> [Source texts of formatted documents]
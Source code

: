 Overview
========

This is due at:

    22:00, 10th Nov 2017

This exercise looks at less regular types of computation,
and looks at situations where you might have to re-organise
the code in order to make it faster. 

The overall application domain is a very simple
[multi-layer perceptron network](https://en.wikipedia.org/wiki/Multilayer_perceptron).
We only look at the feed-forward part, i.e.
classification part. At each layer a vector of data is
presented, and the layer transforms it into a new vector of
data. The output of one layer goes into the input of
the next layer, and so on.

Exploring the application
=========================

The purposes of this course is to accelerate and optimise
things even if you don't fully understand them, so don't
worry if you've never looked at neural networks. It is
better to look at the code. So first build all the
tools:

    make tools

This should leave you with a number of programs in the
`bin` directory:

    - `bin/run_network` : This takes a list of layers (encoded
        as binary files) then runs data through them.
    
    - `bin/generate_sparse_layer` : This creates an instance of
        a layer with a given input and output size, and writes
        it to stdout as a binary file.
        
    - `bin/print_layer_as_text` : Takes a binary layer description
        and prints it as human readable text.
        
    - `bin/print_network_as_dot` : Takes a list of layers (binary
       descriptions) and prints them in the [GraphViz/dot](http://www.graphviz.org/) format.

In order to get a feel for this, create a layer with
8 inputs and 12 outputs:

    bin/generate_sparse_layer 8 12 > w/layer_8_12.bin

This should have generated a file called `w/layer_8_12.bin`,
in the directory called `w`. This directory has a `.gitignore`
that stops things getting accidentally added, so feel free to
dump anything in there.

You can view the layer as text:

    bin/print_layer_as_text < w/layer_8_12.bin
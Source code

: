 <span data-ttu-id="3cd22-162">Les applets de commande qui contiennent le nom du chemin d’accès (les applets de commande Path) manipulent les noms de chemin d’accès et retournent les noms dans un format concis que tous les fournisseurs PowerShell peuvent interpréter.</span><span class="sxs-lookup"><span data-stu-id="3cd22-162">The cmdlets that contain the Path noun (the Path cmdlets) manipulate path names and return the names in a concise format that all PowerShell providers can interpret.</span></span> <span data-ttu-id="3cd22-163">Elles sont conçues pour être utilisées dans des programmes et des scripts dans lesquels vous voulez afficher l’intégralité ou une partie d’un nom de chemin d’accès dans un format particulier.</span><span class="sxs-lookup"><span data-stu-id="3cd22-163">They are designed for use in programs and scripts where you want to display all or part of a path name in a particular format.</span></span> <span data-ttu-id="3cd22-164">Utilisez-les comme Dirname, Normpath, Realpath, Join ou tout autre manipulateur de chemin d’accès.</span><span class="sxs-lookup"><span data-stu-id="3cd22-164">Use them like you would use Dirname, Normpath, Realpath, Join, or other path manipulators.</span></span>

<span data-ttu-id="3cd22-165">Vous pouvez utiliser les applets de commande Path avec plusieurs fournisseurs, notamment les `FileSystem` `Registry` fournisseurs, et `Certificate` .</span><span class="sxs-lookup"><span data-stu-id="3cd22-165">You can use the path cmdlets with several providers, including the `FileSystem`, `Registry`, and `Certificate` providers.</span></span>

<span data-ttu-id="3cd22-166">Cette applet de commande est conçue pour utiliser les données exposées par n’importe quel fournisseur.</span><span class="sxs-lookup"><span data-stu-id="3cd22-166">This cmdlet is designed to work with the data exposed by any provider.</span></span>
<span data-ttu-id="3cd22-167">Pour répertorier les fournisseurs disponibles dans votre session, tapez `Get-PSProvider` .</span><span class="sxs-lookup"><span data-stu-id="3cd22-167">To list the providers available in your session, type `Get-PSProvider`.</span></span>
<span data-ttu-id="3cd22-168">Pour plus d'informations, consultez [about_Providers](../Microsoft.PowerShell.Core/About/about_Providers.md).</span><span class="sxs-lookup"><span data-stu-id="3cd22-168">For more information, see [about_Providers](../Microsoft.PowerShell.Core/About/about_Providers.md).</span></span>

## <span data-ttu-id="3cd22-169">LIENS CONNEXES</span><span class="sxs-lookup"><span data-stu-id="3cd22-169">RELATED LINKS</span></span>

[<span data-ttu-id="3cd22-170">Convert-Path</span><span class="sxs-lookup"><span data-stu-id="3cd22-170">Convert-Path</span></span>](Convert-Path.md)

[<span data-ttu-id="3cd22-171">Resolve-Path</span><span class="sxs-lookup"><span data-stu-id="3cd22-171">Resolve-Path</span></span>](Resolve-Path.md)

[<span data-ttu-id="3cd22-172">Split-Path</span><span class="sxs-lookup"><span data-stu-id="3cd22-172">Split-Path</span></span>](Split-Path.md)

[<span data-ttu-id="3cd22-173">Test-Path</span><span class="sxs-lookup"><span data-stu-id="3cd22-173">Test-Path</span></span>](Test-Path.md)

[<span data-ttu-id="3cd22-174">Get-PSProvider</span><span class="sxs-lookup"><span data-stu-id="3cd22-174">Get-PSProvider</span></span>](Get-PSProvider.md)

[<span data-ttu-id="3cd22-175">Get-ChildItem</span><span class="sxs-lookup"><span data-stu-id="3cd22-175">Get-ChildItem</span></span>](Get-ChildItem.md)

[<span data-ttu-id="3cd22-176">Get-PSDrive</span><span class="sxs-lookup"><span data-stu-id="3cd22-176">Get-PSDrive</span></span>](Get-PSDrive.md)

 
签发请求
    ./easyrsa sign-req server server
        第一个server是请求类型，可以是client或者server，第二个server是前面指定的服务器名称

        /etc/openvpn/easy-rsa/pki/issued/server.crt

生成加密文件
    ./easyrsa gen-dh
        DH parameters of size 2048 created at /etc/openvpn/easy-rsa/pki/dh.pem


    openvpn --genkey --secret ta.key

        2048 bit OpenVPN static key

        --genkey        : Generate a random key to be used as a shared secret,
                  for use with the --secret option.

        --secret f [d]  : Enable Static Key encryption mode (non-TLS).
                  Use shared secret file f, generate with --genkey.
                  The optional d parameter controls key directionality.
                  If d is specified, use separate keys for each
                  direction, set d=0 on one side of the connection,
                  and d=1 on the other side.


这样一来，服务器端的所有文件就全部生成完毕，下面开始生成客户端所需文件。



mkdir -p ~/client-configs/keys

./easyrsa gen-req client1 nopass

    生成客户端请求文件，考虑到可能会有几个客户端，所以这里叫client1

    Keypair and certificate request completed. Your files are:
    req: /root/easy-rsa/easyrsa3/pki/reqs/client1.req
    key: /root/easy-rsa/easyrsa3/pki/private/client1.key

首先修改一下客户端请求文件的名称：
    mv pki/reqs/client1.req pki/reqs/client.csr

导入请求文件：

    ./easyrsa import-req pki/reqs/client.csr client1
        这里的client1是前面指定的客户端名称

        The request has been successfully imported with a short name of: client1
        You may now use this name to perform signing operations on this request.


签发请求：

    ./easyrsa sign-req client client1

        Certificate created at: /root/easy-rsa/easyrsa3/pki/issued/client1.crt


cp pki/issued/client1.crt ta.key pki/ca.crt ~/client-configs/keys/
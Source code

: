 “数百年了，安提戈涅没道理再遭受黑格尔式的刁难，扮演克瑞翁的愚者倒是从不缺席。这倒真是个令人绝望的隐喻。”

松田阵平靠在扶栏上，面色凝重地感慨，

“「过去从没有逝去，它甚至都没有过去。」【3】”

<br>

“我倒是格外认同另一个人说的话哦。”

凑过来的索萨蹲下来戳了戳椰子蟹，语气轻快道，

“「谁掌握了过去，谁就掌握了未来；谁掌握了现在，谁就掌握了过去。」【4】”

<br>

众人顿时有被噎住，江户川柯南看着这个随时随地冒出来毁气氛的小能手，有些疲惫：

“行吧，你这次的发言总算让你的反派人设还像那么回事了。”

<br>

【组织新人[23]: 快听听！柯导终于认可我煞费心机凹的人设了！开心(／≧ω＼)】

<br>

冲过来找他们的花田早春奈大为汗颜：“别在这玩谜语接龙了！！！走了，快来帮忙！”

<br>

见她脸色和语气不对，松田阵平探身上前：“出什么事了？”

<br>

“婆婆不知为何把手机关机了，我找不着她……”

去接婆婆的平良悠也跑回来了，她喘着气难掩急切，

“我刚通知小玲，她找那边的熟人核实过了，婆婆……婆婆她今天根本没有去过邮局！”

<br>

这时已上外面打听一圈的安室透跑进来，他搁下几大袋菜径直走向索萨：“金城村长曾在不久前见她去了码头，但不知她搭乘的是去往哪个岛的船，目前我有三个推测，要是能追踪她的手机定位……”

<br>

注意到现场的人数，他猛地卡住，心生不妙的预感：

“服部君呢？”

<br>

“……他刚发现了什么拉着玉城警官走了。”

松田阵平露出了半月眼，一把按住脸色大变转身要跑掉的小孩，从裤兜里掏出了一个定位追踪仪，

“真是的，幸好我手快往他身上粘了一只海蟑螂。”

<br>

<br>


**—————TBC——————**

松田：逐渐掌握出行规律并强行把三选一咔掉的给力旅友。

> [Exercise details]
Respond with the number of lines in the entries that include the string "list", and nothing besides.

> [Task answer]
3